The Bankruptcy Code requires that the Chapter 13 filer be the one to file the repayment plan. The same requirement is not part of the Chapter 11 Bankruptcy Code. In Chapter 11, a creditor can file a plan after the time during which the filer has an exclusive right to do so expires. This is true if the bankruptcy filer doesn’t file a plan or hasn’t filed one the creditors will approve. 

Creditors in Chapter 13 bankruptcies don’t get a vote the way they do in Chapter 11 bankruptcies. A Chapter 13 creditor can object to confirmation of the plan, but the court can approve the plan as long as some of the filer’s disposable income will make payments to unsecured creditors. 

Another way Chapter 11 is different from Chapter 13 is that a standing trustee administers all Chapter 13 cases. The Bankruptcy Code requires that a trustee be appointed to the case.  Chapter 11 has no such requirement and allows the filer to act as debtor in possession, essentially filling the role of the trustee. 

Finally, there are no debt limits in Chapter 11 as there are in Chapter 13. As of April 1, 2019, the Chapter 13 debt limits are $419,275 in unsecured debt and $1,257,850 in secured debt. A filer’s debt load must be below the debt limits to qualify for Chapter 13 bankruptcy. 

The biggest difference between Chapter 11 and Chapter 7 is Chapter 11 is a reorganization bankruptcy and Chapter 7 is a liquidation bankruptcy. This means that, in Chapter 7, you’re required to sell your assets to pay as many creditors as possible.

Chapter 11 lets you negotiate with your creditors to modify the terms of your debts and create a repayment plan without having to sell your assets. While individuals and businesses can utilize either type of bankruptcy, Chapter 7 is typically favored by individuals. Chapter 11 is geared more towards business owners.

Whether you file Chapter 7, Chapter 11 or Chapter 13, your credit score will suffer. Legally, credit report agencies can leave all three types of bankruptcies on your credit reports for 10 years from your filing date. However, they usually remove completed Chapter 13 bankruptcy cases in seven years.

If you file for bankruptcy, find out how it’s affecting your credit by getting copies of your free credit reports from the three major credit bureaus. Your credit reports are a snapshot of your financial habits, so there are many ways to rebuild your credit after bankruptcy.

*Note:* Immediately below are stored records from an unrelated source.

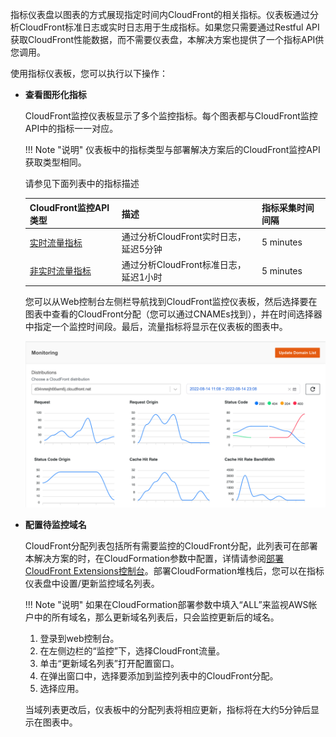 指标仪表盘以图表的方式展现指定时间内CloudFront的相关指标。仪表板通过分析CloudFront标准日志或实时日志用于生成指标。如果您只需要通过Restful API获取CloudFront性能数据，而不需要仪表盘，本解决方案也提供了一个指标API供您调用。

使用指标仪表板，您可以执行以下操作：


- **查看图形化指标**


    CloudFront监控仪表板显示了多个监控指标。每个图表都与CloudFront监控API中的指标一一对应。
    
    !!! Note "说明"
        仪表板中的指标类型与部署解决方案后的CloudFront监控API获取类型相同。


    请参见下面列表中的指标描述


    |**CloudFront监控API类型**|**描述**|**指标采集时间间隔**|
    |----------------------|----------------------|--------------------|
    |[实时流量指标](real-time-monitoring.md#metrics)        | 通过分析CloudFront实时日志，延迟5分钟 |5 minutes|
    |[非实时流量指标](non-real-time-monitoring.md#metrics)| 通过分析CloudFront标准日志，延迟1小时 |5 minutes|


    您可以从Web控制台左侧栏导航找到CloudFront监控仪表板，然后选择要在图表中查看的CloudFront分配（您可以通过CNAMEs找到），并在时间选择器中指定一个监控时间段。最后，流量指标将显示在仪表板的图表中。

    ![Monitoring Dashboard](../images/monitoring-dashboard.png)

- **配置待监控域名**

    CloudFront分配列表包括所有需要监控的CloudFront分配，此列表可在部署本解决方案的时，在CloudFormation参数中配置，详情请参阅[部署CloudFront Extensions控制台](../deployment.md)。部署CloudFormation堆栈后，您可以在指标仪表盘中设置/更新监控域名列表。

    !!! Note "说明"
        如果在CloudFormation部署参数中填入“ALL”来监视AWS帐户中的所有域名，那么更新域名列表后，只会监控更新后的域名。

    1. 登录到web控制台。
    2. 在左侧边栏的“监控”下，选择CloudFront流量。
    3. 单击“更新域名列表”打开配置窗口。
    4. 在弹出窗口中，选择要添加到监控列表中的CloudFront分配。
    5. 选择应用。

    当域列表更改后，仪表板中的分配列表将相应更新，指标将在大约5分钟后显示在图表中。
    
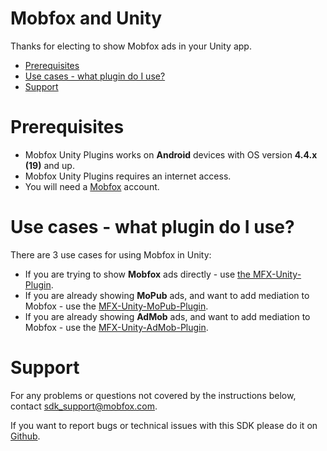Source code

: # Mobfox and Unity
Thanks for electing to show Mobfox ads in your Unity app.

<!-- toc -->

* [Prerequisites](#prerequisites)
* [Use cases - what plugin do I use?](#use-cases---what-plugin-do-i-use)
* [Support](#support)

<!-- toc stop -->

# Prerequisites

* Mobfox Unity Plugins works on **Android** devices with OS version **4.4.x (19)** and up.
* Mobfox Unity Plugins requires an internet access.
* You will need a [Mobfox](https://mobfox.atlassian.net/wiki/spaces/PUMD/pages/354549848/Setup+MobFox+Account) account.

# Use cases - what plugin do I use?

There are 3 use cases for using Mobfox in Unity:

* If you are trying to show **Mobfox** ads directly - use [the MFX-Unity-Plugin](MFX-Unity-Package/README_mobfox.md).
* If you are already showing **MoPub** ads, and want to add mediation to Mobfox - use the [MFX-Unity-MoPub-Plugin](MFX-Unity-MoPub-Package/README_mopub.md).
* If you are already showing **AdMob** ads, and want to add mediation to Mobfox - use the [MFX-Unity-AdMob-Plugin](MFX-Unity-AdMob-Package/README_admob.md).
 
# Support

For any problems or questions not covered by the instructions below, contact <sdk_support@mobfox.com>.

If you want to report bugs or technical issues with this SDK please do it on [Github](https://github.com/mobfox/MFX-Unity-Plugin/issues).
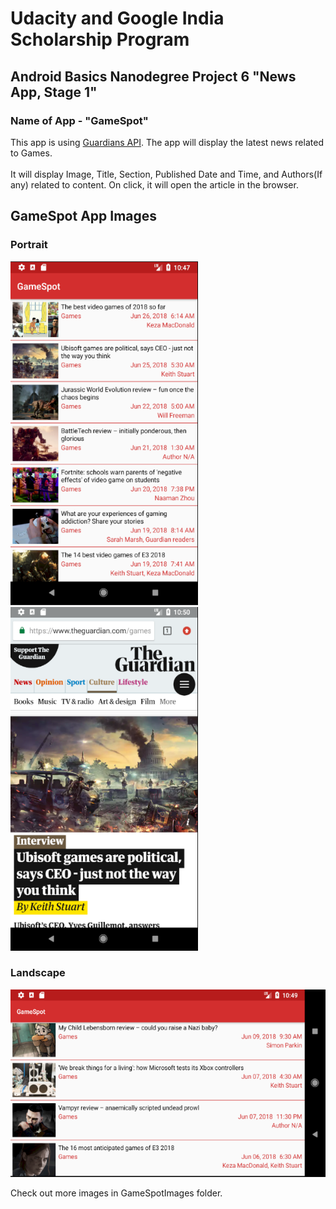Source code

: # Udacity and Google India Scholarship Program
## Android Basics Nanodegree Project 6 "News App, Stage 1"

### Name of App - "GameSpot"

This app is using <a href="https://open-platform.theguardian.com/documentation/"> Guardians API</a>.
The app will display the latest news related to Games.<br><br>
It will display Image, Title, Section, Published Date and Time, and Authors(If any) related to content.
On click, it will open the article in the browser.

## GameSpot App Images
### Portrait
<img src = "GameSpotImages/2.PNG" width="300px" height="550px"> <img src = "GameSpotImages/4.PNG" width="300px" height="550px">

### Landscape
<img src = "GameSpotImages/3.PNG" width="550px" height="300px">

Check out more images in GameSpotImages folder.
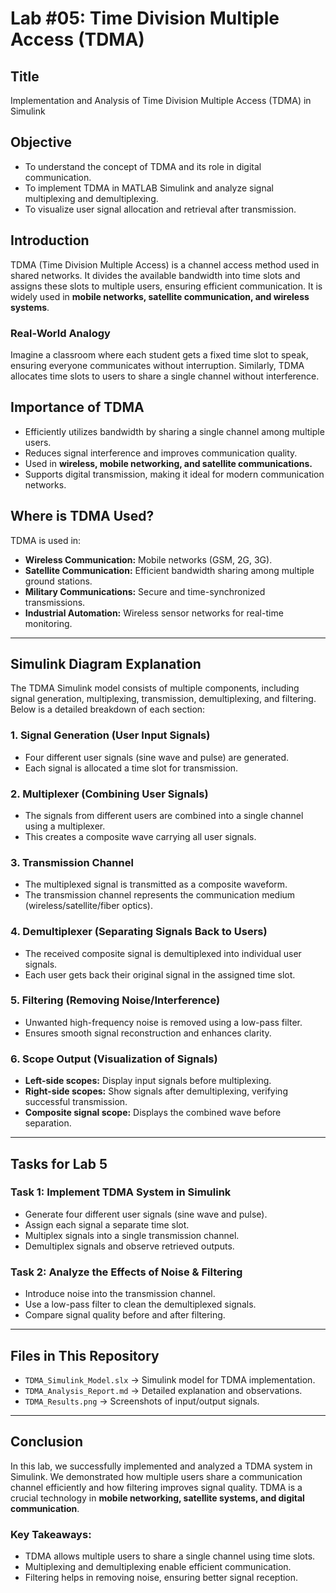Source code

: # Lab #05: Time Division Multiple Access (TDMA)

## Title
Implementation and Analysis of Time Division Multiple Access (TDMA) in Simulink

## Objective
- To understand the concept of TDMA and its role in digital communication.
- To implement TDMA in MATLAB Simulink and analyze signal multiplexing and demultiplexing.
- To visualize user signal allocation and retrieval after transmission.

## Introduction
TDMA (Time Division Multiple Access) is a channel access method used in shared networks. It divides the available bandwidth into time slots and assigns these slots to multiple users, ensuring efficient communication. It is widely used in **mobile networks, satellite communication, and wireless systems**.

### **Real-World Analogy**
Imagine a classroom where each student gets a fixed time slot to speak, ensuring everyone communicates without interruption. Similarly, TDMA allocates time slots to users to share a single channel without interference.

## **Importance of TDMA**
- Efficiently utilizes bandwidth by sharing a single channel among multiple users.
- Reduces signal interference and improves communication quality.
- Used in **wireless, mobile networking, and satellite communications.**
- Supports digital transmission, making it ideal for modern communication networks.

## **Where is TDMA Used?**
TDMA is used in:
- **Wireless Communication:** Mobile networks (GSM, 2G, 3G).
- **Satellite Communication:** Efficient bandwidth sharing among multiple ground stations.
- **Military Communications:** Secure and time-synchronized transmissions.
- **Industrial Automation:** Wireless sensor networks for real-time monitoring.

---

## **Simulink Diagram Explanation**
The TDMA Simulink model consists of multiple components, including signal generation, multiplexing, transmission, demultiplexing, and filtering. Below is a detailed breakdown of each section:

### **1. Signal Generation (User Input Signals)**
- Four different user signals (sine wave and pulse) are generated.
- Each signal is allocated a time slot for transmission.

### **2. Multiplexer (Combining User Signals)**
- The signals from different users are combined into a single channel using a multiplexer.
- This creates a composite wave carrying all user signals.

### **3. Transmission Channel**
- The multiplexed signal is transmitted as a composite waveform.
- The transmission channel represents the communication medium (wireless/satellite/fiber optics).

### **4. Demultiplexer (Separating Signals Back to Users)**
- The received composite signal is demultiplexed into individual user signals.
- Each user gets back their original signal in the assigned time slot.

### **5. Filtering (Removing Noise/Interference)**
- Unwanted high-frequency noise is removed using a low-pass filter.
- Ensures smooth signal reconstruction and enhances clarity.

### **6. Scope Output (Visualization of Signals)**
- **Left-side scopes:** Display input signals before multiplexing.
- **Right-side scopes:** Show signals after demultiplexing, verifying successful transmission.
- **Composite signal scope:** Displays the combined wave before separation.

---

## **Tasks for Lab 5**
### **Task 1: Implement TDMA System in Simulink**
- Generate four different user signals (sine wave and pulse).
- Assign each signal a separate time slot.
- Multiplex signals into a single transmission channel.
- Demultiplex signals and observe retrieved outputs.

### **Task 2: Analyze the Effects of Noise & Filtering**
- Introduce noise into the transmission channel.
- Use a low-pass filter to clean the demultiplexed signals.
- Compare signal quality before and after filtering.

---

## **Files in This Repository**
- `TDMA_Simulink_Model.slx` → Simulink model for TDMA implementation.
- `TDMA_Analysis_Report.md` → Detailed explanation and observations.
- `TDMA_Results.png` → Screenshots of input/output signals.

---

## **Conclusion**
In this lab, we successfully implemented and analyzed a TDMA system in Simulink. We demonstrated how multiple users share a communication channel efficiently and how filtering improves signal quality. TDMA is a crucial technology in **mobile networking, satellite systems, and digital communication**.

### **Key Takeaways:**
- TDMA allows multiple users to share a single channel using time slots.
- Multiplexing and demultiplexing enable efficient communication.
- Filtering helps in removing noise, ensuring better signal reception.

As you rebuild your credit profile, monitor the changes by viewing your credit scores.

Deciding whether bankruptcy is right for you really comes down to the nature of your debt and how vulnerable you may be to your creditors. Remember, not all your debts may be discharged during bankruptcy. Student loans typically can’t be discharged, except in cases of extreme hardship. Past due income taxes and child support may also not be eligible for discharge or a debt repayment plan. Also keep in mind that you will have to pay a filing fee–the price depends on which chapter you file for.

Filing bankruptcy can be financially, physically and emotionally draining. However, it may be your best option when bills keep piling up and you don’t have the means to pay your creditors. It’s also possible to recover from bankruptcy and rebuild your finances and credit, but it will take time.

A Chapter 11 bankruptcy starts the same way as all other types of bankruptcy. A petition is filed with the court, a case number assigned, the automatic stay takes effect, and a meeting of creditors scheduled. That is just about it as far are real similarities between Chapter 11 and the other types of bankruptcy are concerned. Depending on the filer’s situation, a Chapter 11 can work either as a reorganization, similar to a Chapter 13, or a liquidation, similar to a Chapter 7.

The time to complete a Chapter 7 vs. Chapter 11 bankruptcy case is very different.

A Chapter 7 case for individuals can be completed in four to six months. Chapter 11 cases for individuals can last several years.

A business that files under Chapter 11 is in bankruptcy for several years in most cases. A Chapter 7 for a business could be completed in a year or two, depending on the size of the business.